* **What you have to do**:
Report every line of the records beneath this task that holds the string "before".

* **Saved data entries**:
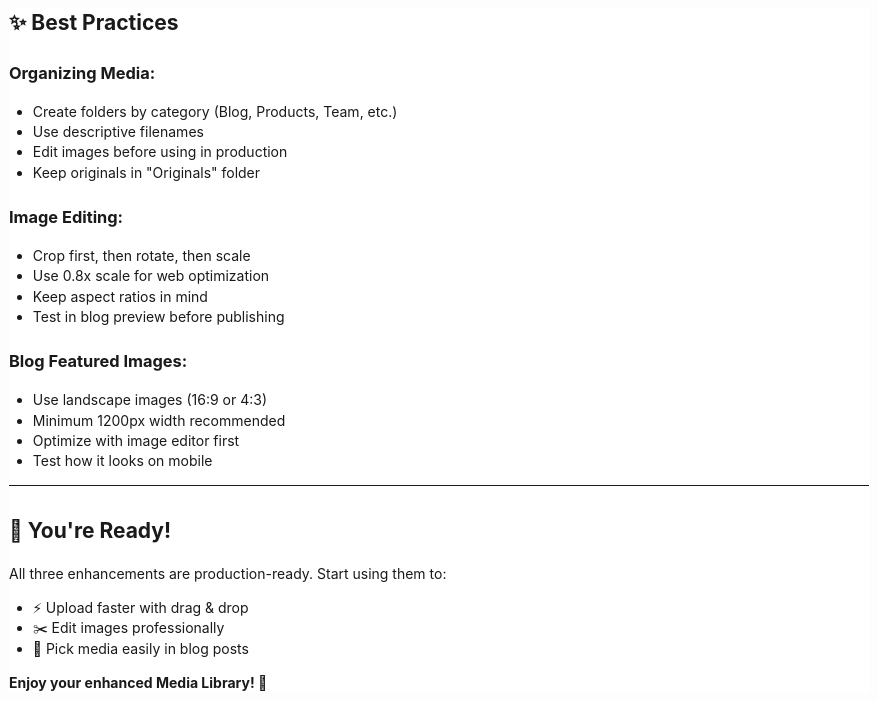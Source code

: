 
## ✨ Best Practices

### Organizing Media:

- Create folders by category (Blog, Products, Team, etc.)
- Use descriptive filenames
- Edit images before using in production
- Keep originals in "Originals" folder

### Image Editing:

- Crop first, then rotate, then scale
- Use 0.8x scale for web optimization
- Keep aspect ratios in mind
- Test in blog preview before publishing

### Blog Featured Images:

- Use landscape images (16:9 or 4:3)
- Minimum 1200px width recommended
- Optimize with image editor first
- Test how it looks on mobile

---

## 🎉 You're Ready!

All three enhancements are production-ready. Start using them to:

- ⚡ Upload faster with drag & drop
- ✂️ Edit images professionally
- 📝 Pick media easily in blog posts

**Enjoy your enhanced Media Library! 🚀**
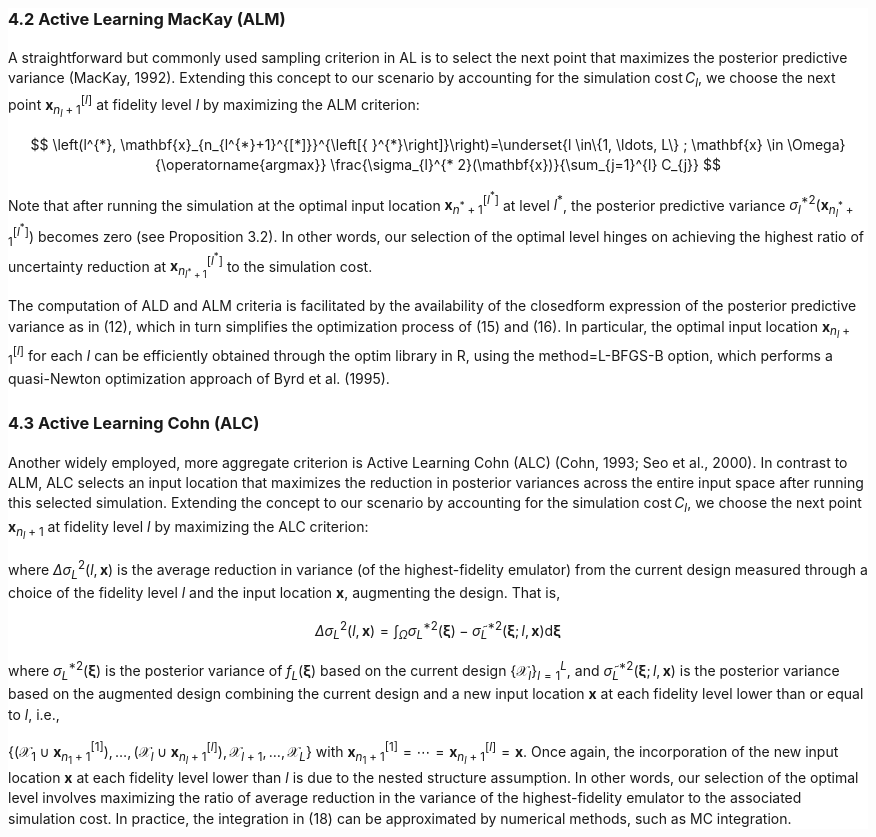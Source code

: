 ### 4.2 Active Learning MacKay (ALM)

A straightforward but commonly used sampling criterion in AL is to select the next point that maximizes the posterior predictive variance (MacKay, 1992). Extending this concept to our scenario by accounting for the simulation $\operatorname{cost} C_{l}$, we choose the next point $\mathbf{x}_{n_{l}+1}^{[l]}$ at fidelity level $l$ by maximizing the ALM criterion:

$$
\left(l^{*}, \mathbf{x}_{n_{l^{*}+1}^{[*]}}^{\left[{ }^{*}\right]}\right)=\underset{l \in\{1, \ldots, L\} ; \mathbf{x} \in \Omega}{\operatorname{argmax}} \frac{\sigma_{l}^{* 2}(\mathbf{x})}{\sum_{j=1}^{l} C_{j}}
$$

Note that after running the simulation at the optimal input location $\mathbf{x}_{n^{*}+1}^{\left[l^{*}\right]}$ at level $l^{*}$, the posterior predictive variance $\sigma_{l}^{* 2}\left(\mathbf{x}_{n_{l}^{*}+1}^{\left[l^{*}\right]}\right)$ becomes zero (see Proposition 3.2). In other words, our selection of the optimal level hinges on achieving the highest ratio of uncertainty reduction at $\mathbf{x}_{n_{l^{*}+1}}^{\left[l^{*}\right]}$ to the simulation cost.

The computation of ALD and ALM criteria is facilitated by the availability of the closedform expression of the posterior predictive variance as in (12), which in turn simplifies the optimization process of (15) and (16). In particular, the optimal input location $\mathbf{x}_{n_{l}+1}^{[l]}$ for each $l$ can be efficiently obtained through the optim library in R, using the method=L-BFGS-B
option, which performs a quasi-Newton optimization approach of Byrd et al. (1995).

### 4.3 Active Learning Cohn (ALC)

Another widely employed, more aggregate criterion is Active Learning Cohn (ALC) (Cohn, 1993; Seo et al., 2000). In contrast to ALM, ALC selects an input location that maximizes the reduction in posterior variances across the entire input space after running this selected simulation. Extending the concept to our scenario by accounting for the simulation $\operatorname{cost} C_{l}$, we choose the next point $\mathbf{x}_{n_{l}+1}$ at fidelity level $l$ by maximizing the ALC criterion:



where $\Delta \sigma_{L}^{2}(l, \mathbf{x})$ is the average reduction in variance (of the highest-fidelity emulator) from the current design measured through a choice of the fidelity level $l$ and the input location $\mathbf{x}$, augmenting the design. That is,

$$
\Delta \sigma_{L}^{2}(l, \mathbf{x})=\int_{\Omega} \sigma_{L}^{* 2}(\boldsymbol{\xi})-\tilde{\sigma}_{L}^{* 2}(\boldsymbol{\xi} ; l, \mathbf{x}) \mathrm{d} \boldsymbol{\xi}
$$

where $\sigma_{L}^{* 2}(\boldsymbol{\xi})$ is the posterior variance of $f_{L}(\boldsymbol{\xi})$ based on the current design $\left\{\mathcal{X}_{l}\right\}_{l=1}^{L}$, and $\tilde{\sigma}_{L}^{* 2}(\boldsymbol{\xi} ; l, \mathbf{x})$ is the posterior variance based on the augmented design combining the current design and a new input location $\mathbf{x}$ at each fidelity level lower than or equal to $l$, i.e.,

$\left\{\left(\mathcal{X}_{1} \cup \mathbf{x}_{n_{1}+1}^{[1]}\right), \ldots,\left(\mathcal{X}_{l} \cup \mathbf{x}_{n_{l}+1}^{[l]}\right), \mathcal{X}_{l+1}, \ldots, \mathcal{X}_{L}\right\}$ with $\mathbf{x}_{n_{1}+1}^{[1]}=\cdots=\mathbf{x}_{n_{l}+1}^{[l]}=\mathbf{x}$. Once again, the incorporation of the new input location $\mathbf{x}$ at each fidelity level lower than $l$ is due to the nested structure assumption. In other words, our selection of the optimal level involves maximizing the ratio of average reduction in the variance of the highest-fidelity emulator to the associated simulation cost. In practice, the integration in (18) can be approximated by numerical methods, such as MC integration.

* **Written answer**:
- Edit images before using in production
- Test in blog preview before publishing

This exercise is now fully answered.